Estimation for \(\sigma^2\)

  • Think of \(\sigma^2\) as variance around the line or the mean squared error.
  • The estimate of \(\sigma^2\), denoted as \(s^2\) computed from the sample data is \[s^2 = \frac{SS_{res}}{n-2} = \frac{\sum_{i=1}^n(y_i - \hat{y}_i)^2}{n-2} = MS_{res}\]
  • The estimated variance \(MS_{res}\), called mean squared residual, is often shown in computer output as \(\texttt{MS(Error)}\) or \(\texttt{MS(Residual)}\).
  • \(E(MS_{res}) = \sigma^2\), i.e., \(s^2\) is an unbiased estimator for \(\sigma^2\). 👍

Model-dependent estimate of \(\sigma^2\)

  • \(s\): the residual standard error or standard error of regression, is a measure of the lack of fit of the regression model to the data.
  • If \(\hat{y}_i \approx y_i\), then \(s\) will be small, and the model fits the data well.
  • If \(\hat{y}_i\) is far away from \(y_i\), \(s\) may be large, indicating the model does not fit the data well.

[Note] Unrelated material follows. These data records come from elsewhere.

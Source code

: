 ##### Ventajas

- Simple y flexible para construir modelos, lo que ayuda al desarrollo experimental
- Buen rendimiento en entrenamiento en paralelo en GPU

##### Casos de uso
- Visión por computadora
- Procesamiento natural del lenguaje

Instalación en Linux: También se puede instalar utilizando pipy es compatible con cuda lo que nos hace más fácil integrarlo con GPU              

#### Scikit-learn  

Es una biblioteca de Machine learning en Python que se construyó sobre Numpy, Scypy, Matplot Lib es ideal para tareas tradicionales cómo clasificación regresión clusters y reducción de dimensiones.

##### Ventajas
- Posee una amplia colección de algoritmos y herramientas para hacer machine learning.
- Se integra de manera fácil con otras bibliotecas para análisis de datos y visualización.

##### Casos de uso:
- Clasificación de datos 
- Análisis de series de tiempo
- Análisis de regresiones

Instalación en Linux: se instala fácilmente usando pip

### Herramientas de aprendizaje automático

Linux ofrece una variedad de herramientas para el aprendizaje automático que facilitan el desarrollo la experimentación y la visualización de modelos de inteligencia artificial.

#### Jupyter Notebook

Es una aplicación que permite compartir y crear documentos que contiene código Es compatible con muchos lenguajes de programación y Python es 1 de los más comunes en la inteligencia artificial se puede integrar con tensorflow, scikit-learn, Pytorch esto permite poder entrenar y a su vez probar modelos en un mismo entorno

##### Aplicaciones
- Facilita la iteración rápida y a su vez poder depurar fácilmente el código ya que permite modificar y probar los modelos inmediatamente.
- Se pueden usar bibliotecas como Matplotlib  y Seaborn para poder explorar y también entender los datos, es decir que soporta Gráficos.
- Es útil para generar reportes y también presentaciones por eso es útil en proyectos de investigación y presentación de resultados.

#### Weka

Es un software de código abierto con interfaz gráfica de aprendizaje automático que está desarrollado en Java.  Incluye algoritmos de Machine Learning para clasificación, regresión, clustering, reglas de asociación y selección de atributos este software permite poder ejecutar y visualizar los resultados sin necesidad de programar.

R Lab Standard Error of Regression

(summ_reg_fit <- summary(reg_fit))

Call:
lm(formula = hwy ~ displ, data = mpg)

Residuals:
   Min     1Q Median     3Q    Max 
-7.104 -2.165 -0.224  2.059 15.010 

Coefficients:
            Estimate Std. Error t value Pr(>|t|)    
(Intercept)   35.698      0.720    49.5   <2e-16 ***
displ         -3.531      0.195   -18.1   <2e-16 ***
---
Signif. codes:  0 '***' 0.001 '**' 0.01 '*' 0.05 '.' 0.1 ' ' 1

Residual standard error: 3.84 on 232 degrees of freedom
Multiple R-squared:  0.587, Adjusted R-squared:  0.585 
F-statistic:  329 on 1 and 232 DF,  p-value: <2e-16

R Lab Standard Error of Regression

# lots of fitted information saved in summary(reg_fit)!
names(summ_reg_fit)
 [1] "call"          "terms"         "residuals"     "coefficients" 
 [5] "aliased"       "sigma"         "df"            "r.squared"    
 [9] "adj.r.squared" "fstatistic"    "cov.unscaled" 
# residual standard error (sigma_hat)
summ_reg_fit$sigma
[1] 3.84
# from reg_fit
sqrt(sum(reg_fit$residuals ^ 2) / reg_fit$df.residual)
[1] 3.84

Inference

Interval Estimation and Hypothesis Testing

The inference methods requires the model assumptions to be satisfied!

Sampling Distribution of \(b_0\) and \(b_1\)

If \(y_i\) ( given \(x_i\) ) is normally distributed, do \(b_0\) and \(b_1\) follow normal distribution too?

If \(Z_1, \dots, Z_n\) are normal variables and constants \(c_1, \dots, c_n \in \mathbf{R}\), then \(c_1Z_1 + \dots + c_nZ_n\) is also a normal variable.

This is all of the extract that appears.